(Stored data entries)
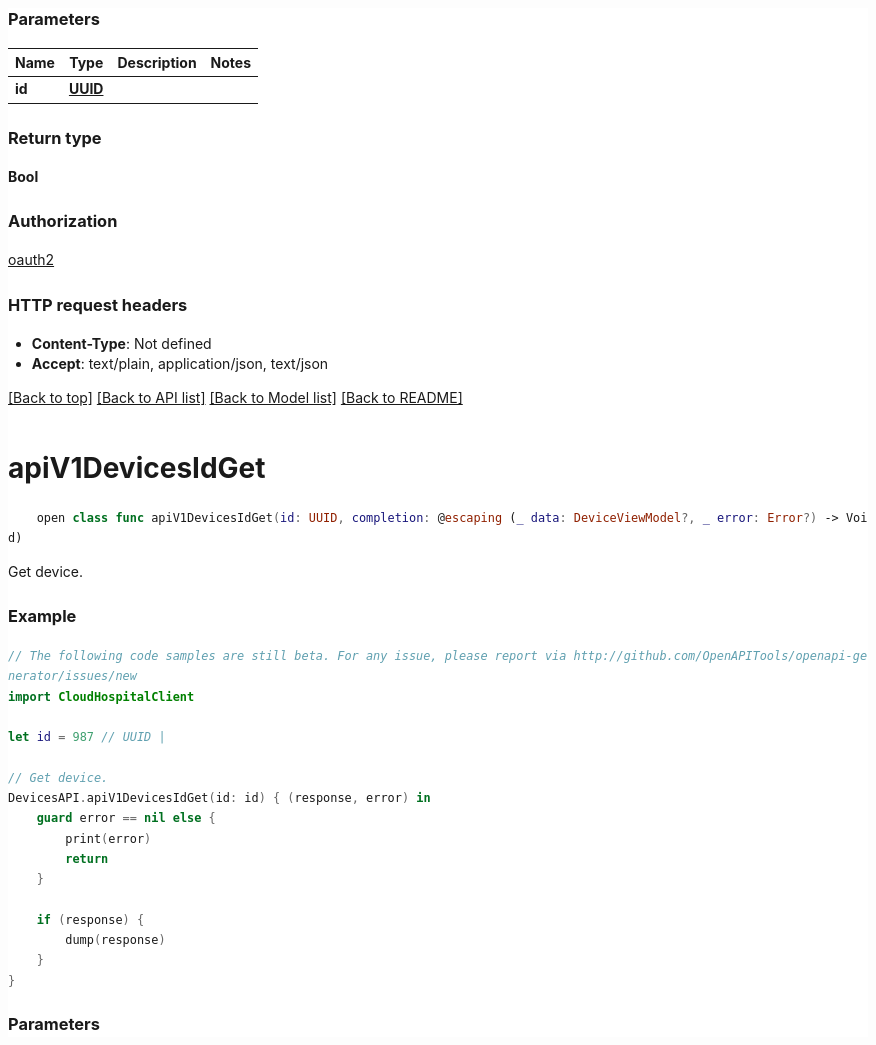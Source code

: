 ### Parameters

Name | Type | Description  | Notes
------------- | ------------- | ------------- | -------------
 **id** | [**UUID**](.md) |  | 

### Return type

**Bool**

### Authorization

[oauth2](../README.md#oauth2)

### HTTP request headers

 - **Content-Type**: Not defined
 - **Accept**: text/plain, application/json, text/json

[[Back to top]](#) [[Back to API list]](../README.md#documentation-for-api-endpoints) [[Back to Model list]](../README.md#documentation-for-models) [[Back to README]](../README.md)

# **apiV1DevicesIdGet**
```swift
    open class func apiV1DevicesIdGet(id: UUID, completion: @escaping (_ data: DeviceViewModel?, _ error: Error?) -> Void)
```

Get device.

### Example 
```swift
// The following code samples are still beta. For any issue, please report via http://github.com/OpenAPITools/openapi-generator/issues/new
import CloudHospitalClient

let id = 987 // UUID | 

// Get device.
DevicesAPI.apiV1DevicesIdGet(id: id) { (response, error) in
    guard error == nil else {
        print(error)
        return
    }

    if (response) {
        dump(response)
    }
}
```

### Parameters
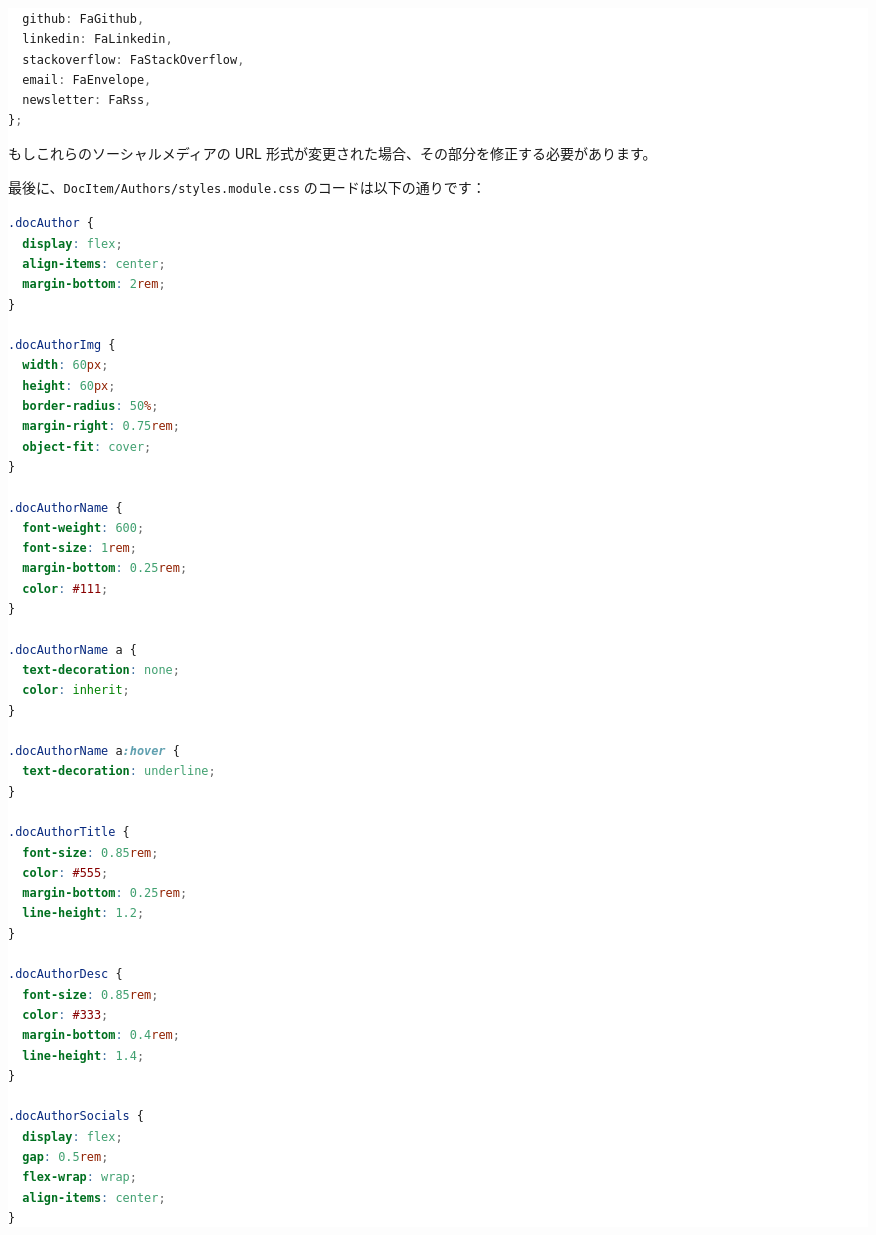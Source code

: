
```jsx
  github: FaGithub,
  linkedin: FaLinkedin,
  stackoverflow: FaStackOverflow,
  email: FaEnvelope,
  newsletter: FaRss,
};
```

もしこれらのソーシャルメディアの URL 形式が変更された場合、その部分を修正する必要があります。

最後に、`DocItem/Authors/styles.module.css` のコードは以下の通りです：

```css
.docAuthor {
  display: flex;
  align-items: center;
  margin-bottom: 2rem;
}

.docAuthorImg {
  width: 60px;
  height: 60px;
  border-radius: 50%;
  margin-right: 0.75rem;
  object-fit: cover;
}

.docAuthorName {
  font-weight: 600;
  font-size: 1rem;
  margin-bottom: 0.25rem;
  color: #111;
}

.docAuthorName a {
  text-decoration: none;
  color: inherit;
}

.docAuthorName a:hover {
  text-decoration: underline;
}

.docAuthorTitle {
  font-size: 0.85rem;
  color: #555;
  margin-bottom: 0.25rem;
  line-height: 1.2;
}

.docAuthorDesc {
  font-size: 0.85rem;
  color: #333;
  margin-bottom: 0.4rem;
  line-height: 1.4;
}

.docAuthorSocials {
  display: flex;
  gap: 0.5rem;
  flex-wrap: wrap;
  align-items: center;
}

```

# WHAT IS BEING ASKED
Beginning with the first line of the records, write out every line up to and including the one with "- **Accept**: text/plain, application/json, text/json", exactly, and omit all pictures.

# RESULT OF THIS EXERCISE
Source code

: ### Parameters

Name | Type | Description  | Notes
------------- | ------------- | ------------- | -------------
 **id** | [**UUID**](.md) |  | 

### Return type

**Bool**

### Authorization

[oauth2](../README.md#oauth2)

### HTTP request headers

 - **Content-Type**: Not defined
 - **Accept**: text/plain, application/json, text/json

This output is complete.